Each line of the material holding the word "library" must be identified and copied.

==================================================

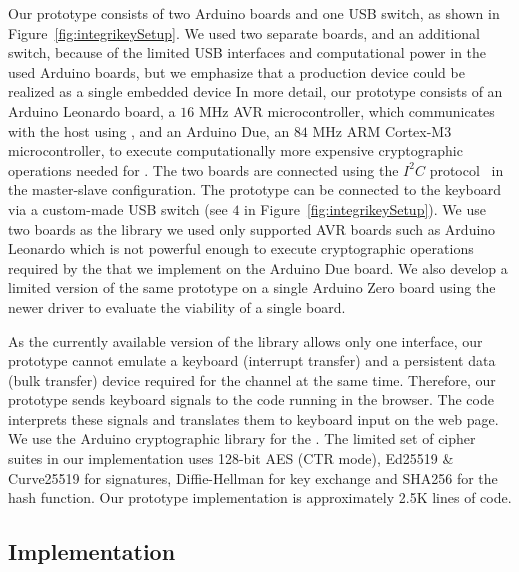 Our \device prototype consists of two Arduino boards and one USB switch, as shown in Figure~\ref{fig:integrikeySetup}. We used two separate boards, and an additional switch, because of the limited USB interfaces and computational power in the used Arduino boards, but we emphasize that a production device could be realized as a single embedded device
In more detail, our \device prototype consists of an Arduino Leonardo board, a $16$ MHz AVR microcontroller, which communicates with the host using \webusb, and an Arduino Due, an $84$ MHz ARM Cortex-M3 microcontroller, to execute computationally more expensive cryptographic operations needed for \tls. The two boards are connected using the $I^2C$ protocol~\cite{i2c} in the master-slave configuration. The prototype can be connected to the keyboard via a custom-made USB switch (see $4$ in Figure~\ref{fig:integrikeySetup}). We use two boards as the \webusb library we used only supported AVR boards such as Arduino Leonardo which is not powerful enough to execute cryptographic operations required by the \tls that we implement on the Arduino Due board. We also develop a limited version of the same prototype on a single Arduino Zero board using the newer driver to evaluate the viability of a single board.

As the currently available version of the \webusb library \cite{webusb} allows only one \usb interface, our prototype cannot emulate a keyboard (interrupt transfer) and a persistent data (bulk transfer) device required for the \tls channel at the same time. Therefore, our prototype sends keyboard signals to the \js code running in the browser. The \js code interprets these signals and translates them to keyboard input on the web page.
We use the Arduino cryptographic library for the \tls. The limited set of cipher suites in our \tls implementation uses 128-bit AES (CTR mode), Ed25519 \& Curve25519 for signatures, Diffie-Hellman for key exchange and SHA256 for the hash function. Our prototype implementation is approximately 2.5K lines of code. 


\subsection{\server Implementation}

==================================================

(Reply to the exercise)
In more detail, our \device prototype consists of an Arduino Leonardo board, a $16$ MHz AVR microcontroller, which communicates with the host using \webusb, and an Arduino Due, an $84$ MHz ARM Cortex-M3 microcontroller, to execute computationally more expensive cryptographic operations needed for \tls. The two boards are connected using the $I^2C$ protocol~\cite{i2c} in the master-slave configuration. The prototype can be connected to the keyboard via a custom-made USB switch (see $4$ in Figure~\ref{fig:integrikeySetup}). We use two boards as the \webusb library we used only supported AVR boards such as Arduino Leonardo which is not powerful enough to execute cryptographic operations required by the \tls that we implement on the Arduino Due board. We also develop a limited version of the same prototype on a single Arduino Zero board using the newer driver to evaluate the viability of a single board.
As the currently available version of the \webusb library \cite{webusb} allows only one \usb interface, our prototype cannot emulate a keyboard (interrupt transfer) and a persistent data (bulk transfer) device required for the \tls channel at the same time. Therefore, our prototype sends keyboard signals to the \js code running in the browser. The \js code interprets these signals and translates them to keyboard input on the web page.
We use the Arduino cryptographic library for the \tls. The limited set of cipher suites in our \tls implementation uses 128-bit AES (CTR mode), Ed25519 \& Curve25519 for signatures, Diffie-Hellman for key exchange and SHA256 for the hash function. Our prototype implementation is approximately 2.5K lines of code. 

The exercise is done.